Калягин ошибался. Юра Брелер погиб не из-за длинных рук Коваля и не из-за связей «Ивеко». Он пал жертвой обыкновенной человеческой подлости, приправленной изрядной долей маразма.

Он прожил в СИЗО почти семь дней. На восьмой день, тот самый, на который был назначен арбитражный суд, в Сунжу из отпуска явился начальник следственного изолятора полковник Коробцев. Полковник с детства не отличался остротой ума, каковой недостаток восполнялся бульдожьей хваткой и редким рвением угождать начальству.

Услышав, что Юрий Брелер находится наконец под его опекой, полковник выразил удовлетворение и даже изволил потереть руки. Брелера ненавидела и администрация области, и УВД, и полковник Коробцев всегда был рад услужить и тем, и другим.

– Доставить его ко мне, – распорядился полковник.

Заключенного привели через десять минут, и Коробцев с неудовольствием отметил довольно сытый вид Брелера и добротный спортивный костюм.

– Это кто тебе передачи носит? – справился полковник. Брелер не ответил, только глядел на него спокойными глазами, а сопровождающий вертухай чирикнул сбоку:

– Калягин.

– Не тебя спрашивают, – оборвал его Коробцев. Брелер стоял, расставив ноги и расслабившись, насколько это позволяли чересчур затянутые наручники. Коробцев обошел вокруг заключенного несколько раз, уловил чутким носом запах дорогих заграничных сигарет.

– Что, попался жид в дерьмо? – спросил Коробцев. – Всем нагадил? Дубнову нагадил, Юрченко нагадил, даже Сляба умудрился по-скорпионьи цапнуть? Ух, была б моя воля, я бы вас всех, сионистов, в баржу да в море, а в барже-то дырку…

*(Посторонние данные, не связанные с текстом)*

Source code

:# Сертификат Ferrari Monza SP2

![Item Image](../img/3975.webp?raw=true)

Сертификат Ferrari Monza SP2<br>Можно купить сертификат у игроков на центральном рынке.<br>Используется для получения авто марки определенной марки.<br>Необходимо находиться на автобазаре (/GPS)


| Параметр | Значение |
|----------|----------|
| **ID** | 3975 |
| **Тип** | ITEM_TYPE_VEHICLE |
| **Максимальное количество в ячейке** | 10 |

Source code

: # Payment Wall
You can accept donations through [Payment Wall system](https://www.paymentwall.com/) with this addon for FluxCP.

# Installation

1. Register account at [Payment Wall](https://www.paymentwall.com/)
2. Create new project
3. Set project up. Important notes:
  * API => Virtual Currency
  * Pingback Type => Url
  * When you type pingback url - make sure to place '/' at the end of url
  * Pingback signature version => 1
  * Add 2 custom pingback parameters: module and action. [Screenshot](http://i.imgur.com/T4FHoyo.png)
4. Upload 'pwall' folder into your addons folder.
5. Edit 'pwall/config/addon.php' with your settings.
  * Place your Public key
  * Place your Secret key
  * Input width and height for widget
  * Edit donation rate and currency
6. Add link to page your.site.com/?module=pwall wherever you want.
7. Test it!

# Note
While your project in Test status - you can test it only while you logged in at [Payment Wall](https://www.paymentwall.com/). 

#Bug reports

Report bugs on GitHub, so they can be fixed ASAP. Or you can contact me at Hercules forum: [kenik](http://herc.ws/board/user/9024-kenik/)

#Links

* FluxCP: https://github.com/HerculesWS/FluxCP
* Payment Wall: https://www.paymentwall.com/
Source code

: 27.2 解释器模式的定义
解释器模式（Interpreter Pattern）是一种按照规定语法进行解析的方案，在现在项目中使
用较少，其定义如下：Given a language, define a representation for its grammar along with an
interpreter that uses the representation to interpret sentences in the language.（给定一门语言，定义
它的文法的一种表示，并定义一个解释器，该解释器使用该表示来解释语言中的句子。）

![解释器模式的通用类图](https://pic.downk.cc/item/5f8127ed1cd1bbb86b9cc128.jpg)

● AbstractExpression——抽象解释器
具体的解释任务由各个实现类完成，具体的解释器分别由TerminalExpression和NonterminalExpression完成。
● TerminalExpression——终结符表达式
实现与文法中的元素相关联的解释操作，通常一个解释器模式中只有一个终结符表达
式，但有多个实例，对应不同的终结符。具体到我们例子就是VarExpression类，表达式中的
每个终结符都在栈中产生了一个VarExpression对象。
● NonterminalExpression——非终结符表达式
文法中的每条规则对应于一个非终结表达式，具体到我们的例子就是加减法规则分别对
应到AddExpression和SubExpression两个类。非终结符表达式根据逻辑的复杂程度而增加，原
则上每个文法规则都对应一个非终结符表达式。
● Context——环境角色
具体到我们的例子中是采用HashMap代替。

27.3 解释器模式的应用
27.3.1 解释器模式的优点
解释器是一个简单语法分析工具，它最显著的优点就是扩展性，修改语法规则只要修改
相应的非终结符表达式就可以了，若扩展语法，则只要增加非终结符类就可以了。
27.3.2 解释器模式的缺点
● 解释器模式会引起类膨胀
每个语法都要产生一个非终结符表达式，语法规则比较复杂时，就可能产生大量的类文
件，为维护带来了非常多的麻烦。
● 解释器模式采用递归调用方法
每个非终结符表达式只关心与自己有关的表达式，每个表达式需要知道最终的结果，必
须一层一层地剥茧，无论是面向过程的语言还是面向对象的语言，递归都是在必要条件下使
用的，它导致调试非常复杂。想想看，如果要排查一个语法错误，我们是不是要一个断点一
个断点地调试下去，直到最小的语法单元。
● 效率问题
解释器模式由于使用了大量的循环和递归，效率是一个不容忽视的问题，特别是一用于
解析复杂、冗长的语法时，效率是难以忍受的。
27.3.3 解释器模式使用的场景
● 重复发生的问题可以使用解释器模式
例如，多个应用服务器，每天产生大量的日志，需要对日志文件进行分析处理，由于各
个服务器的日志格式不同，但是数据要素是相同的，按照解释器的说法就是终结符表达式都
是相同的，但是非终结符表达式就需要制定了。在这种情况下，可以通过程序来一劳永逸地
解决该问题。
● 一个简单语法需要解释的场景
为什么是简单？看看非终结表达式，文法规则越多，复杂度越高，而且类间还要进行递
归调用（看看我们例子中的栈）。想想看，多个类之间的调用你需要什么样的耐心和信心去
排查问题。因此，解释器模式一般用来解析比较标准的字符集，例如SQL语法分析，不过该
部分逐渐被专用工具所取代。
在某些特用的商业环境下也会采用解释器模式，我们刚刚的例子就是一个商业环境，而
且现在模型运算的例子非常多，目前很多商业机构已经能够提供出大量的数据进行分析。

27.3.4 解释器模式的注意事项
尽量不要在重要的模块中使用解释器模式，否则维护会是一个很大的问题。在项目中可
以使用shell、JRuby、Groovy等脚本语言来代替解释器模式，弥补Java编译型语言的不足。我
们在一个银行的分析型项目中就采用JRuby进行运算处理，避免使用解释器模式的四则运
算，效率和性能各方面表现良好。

– А ты в парламент предложение пошли, – любезно сказал Брелер.

– А?

– Пошли в парламент предложение. Мол, так и так, в связи с несовершенством законодательства прошу внести в уголовный кодекс Российской Федерации статью, ну, скажем – 289-ю, прим – принадлежность к еврейской расе наказывается водворением еврея на баржу и буксировкой оной в открытое море…

Брелер не договорил. Полковник, осклабясь, съездил его кулаком по морде. Полковнику было за пятьдесят, он исхудал от постоянной пьянки, и координация движений у него была не лучшая; Брелер, даже со скованными руками, легко ушел от удара.

От одного полковника Брелер бы не пострадал, но Коробцев позвал на помощь двух вертухаев. Некоторое время они били упавшего заключенного, а потом Коробцев утомился и скомандовал:

– В камеру его.

Когда Брелера впихнули внутрь, у него были в кровь разбиты губы и он болезненно прижимал руку к почкам.

– Сто слуцилось? – бросился к нему вьетнамец.